Hampir semua keponakannya berguru menjahit pada beliau. Peralatan yang digunakan dapat mengikuti perkembangan pada saat itu, bahkan cukup lebih maju dibanding yang lain. Dari mulai menggunakan mesin jahit ongkelan sampai dengan mesin, padahal saat itu listrik PLN belum merambah Kajen. Ahmad Syafi, putra sulung Mbah Rifai juga berperan penting dalam pesatnya usaha konveksi yang di Kajen. Syafi pada saat itu yang menyuplai diesel yang mesinnya besar sekali, suaranya membahana hingga mengaliri listrik rumah-rumah sekitar, termasuk keluarga KH Junaidi sebelah baratnya.

Sungguhpun begitu, disamping keuletan dalam ekonomi, Mbah Rifa'i adalah memiliki sikap yang istiqamah dengan berjamaah di Masjid dan mengajar Al Quran di ruang tamu rumahnya. Saat ini, keahlian di bidang desain dan konveksi dilanjutkan oleh anak-anakanya yaitu Hj. Nur Azizah dan Zumaroh.

Era Penjajah
Hikayat dari putra sulungnya, Ah. Farhan, Mbah Fa'i merupakan pejuang di era kolonial. Mbah Ahmad Rifa'i muda adalah pebisnis yang juga aktifis di lingkungan masyarakatnya. Masa muda beliau bertepatan pergolakan nasional melawan penjajah Belanda. Mbah Fa'i muda tidak ketinggalan, beliau adalah juga pejuang, beliau dikenal sebagai pemotong senteng. Senteng adalah jaringan kawat kabel telpon sarana komunikasi kolonialis belanda. Sebagai sarana komunikasi tentu saja senteng ini sangat strategis. Gerilya memotong kawat ini tentu memberi efek langsung dalam kegiatan perlawanan. Setiap kali menjumpa senteng ini, mbah Fa'i akan berusaha memutusnya, tentu saja bukannya tanpa resiko.

Mbah Fa'i muda adalah juga pebisnis, pedagang terasi. Kegiatannya ini membuatnya banyak melakukan perjalanan. Suatu ketika di daerah Rembang beliau terjebak razia tentara Belanda yg memeriksa setiap pribumi yang lewat. Menjadi masalah yg fatal sifatnya karena di pinggang beliau terselip sebilah pistol. Dalam antrian razia, yang beliau lakukan adalah berserah sambil merapal sejumlah wirid. Apapun penjelasannya, yang jelas pas giliran beliau, razia dihentikan.

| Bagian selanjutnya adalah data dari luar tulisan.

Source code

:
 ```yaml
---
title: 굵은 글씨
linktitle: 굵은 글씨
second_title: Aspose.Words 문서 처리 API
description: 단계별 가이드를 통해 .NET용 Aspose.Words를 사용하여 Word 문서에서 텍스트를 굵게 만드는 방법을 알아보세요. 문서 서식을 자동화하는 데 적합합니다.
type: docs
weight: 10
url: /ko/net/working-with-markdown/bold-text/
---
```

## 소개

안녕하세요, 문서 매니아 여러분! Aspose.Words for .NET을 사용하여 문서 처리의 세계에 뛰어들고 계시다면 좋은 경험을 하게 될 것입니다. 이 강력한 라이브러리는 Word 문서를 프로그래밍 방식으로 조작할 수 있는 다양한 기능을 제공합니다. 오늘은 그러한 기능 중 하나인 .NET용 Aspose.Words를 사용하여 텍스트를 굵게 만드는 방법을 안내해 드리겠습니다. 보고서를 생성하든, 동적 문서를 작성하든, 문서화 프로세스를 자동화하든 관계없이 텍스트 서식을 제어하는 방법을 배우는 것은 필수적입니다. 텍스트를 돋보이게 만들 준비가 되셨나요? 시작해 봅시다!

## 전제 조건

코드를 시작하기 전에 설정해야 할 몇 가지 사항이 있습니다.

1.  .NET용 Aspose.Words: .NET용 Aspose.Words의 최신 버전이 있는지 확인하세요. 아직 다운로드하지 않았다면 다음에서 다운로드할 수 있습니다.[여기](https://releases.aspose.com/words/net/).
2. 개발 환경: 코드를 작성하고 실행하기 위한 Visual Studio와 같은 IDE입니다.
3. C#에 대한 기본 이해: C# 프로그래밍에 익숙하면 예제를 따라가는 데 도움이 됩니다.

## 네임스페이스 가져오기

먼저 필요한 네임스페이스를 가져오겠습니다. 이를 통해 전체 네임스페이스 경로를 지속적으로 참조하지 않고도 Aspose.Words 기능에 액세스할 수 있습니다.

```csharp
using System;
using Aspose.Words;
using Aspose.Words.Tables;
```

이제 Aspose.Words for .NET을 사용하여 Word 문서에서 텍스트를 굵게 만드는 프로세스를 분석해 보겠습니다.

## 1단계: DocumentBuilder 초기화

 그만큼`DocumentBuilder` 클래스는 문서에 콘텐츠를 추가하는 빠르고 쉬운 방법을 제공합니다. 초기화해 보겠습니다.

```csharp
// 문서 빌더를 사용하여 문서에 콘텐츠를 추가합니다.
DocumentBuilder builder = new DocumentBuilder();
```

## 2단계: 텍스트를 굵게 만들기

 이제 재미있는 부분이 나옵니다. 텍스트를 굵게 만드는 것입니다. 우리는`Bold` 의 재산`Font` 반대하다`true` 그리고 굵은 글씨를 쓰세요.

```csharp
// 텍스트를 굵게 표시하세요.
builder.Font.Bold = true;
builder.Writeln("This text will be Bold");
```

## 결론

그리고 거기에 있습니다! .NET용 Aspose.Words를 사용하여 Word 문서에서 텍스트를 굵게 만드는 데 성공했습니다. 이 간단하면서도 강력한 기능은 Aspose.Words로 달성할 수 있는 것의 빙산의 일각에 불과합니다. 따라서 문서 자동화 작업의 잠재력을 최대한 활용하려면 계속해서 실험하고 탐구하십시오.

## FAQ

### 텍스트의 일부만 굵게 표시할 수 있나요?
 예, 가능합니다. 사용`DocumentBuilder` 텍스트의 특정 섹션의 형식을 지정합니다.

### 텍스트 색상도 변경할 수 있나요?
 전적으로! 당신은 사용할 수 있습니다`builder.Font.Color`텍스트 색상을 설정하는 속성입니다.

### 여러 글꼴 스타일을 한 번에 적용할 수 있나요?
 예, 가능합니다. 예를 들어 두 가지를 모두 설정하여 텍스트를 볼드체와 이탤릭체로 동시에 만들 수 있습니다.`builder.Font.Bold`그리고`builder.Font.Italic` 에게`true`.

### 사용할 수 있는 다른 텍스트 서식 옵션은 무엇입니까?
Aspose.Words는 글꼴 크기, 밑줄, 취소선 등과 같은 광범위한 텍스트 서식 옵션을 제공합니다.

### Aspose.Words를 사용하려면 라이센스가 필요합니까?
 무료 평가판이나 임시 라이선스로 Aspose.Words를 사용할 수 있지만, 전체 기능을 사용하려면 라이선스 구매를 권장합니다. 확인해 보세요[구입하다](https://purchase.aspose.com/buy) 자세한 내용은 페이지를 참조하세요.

Membayangkan seorang mbah Fa'i dengan pistol terselip di pinggang, dalam ketegasan dan keberanian pergolakan bersenjata, bagi saya masih susah dilakukan. Yang saya kenal beliau adalah orang yg pendiam, santun, tawadlu, lemah lembut, halus tutur katanya. Mbah Fa'i yang pejuang.

Mbah Fa'i juga terlibat dalam aksi pembakaran RSK Tayu yg waktu itu adalah juga markas Belanda. Insiden ini yg kita kenal diprakarsai mbah Mahfudh Salam dan kawan kawannya, yang kemudian membuat beliau ditangkap dan dipenjarakan di benteng Ambarawa.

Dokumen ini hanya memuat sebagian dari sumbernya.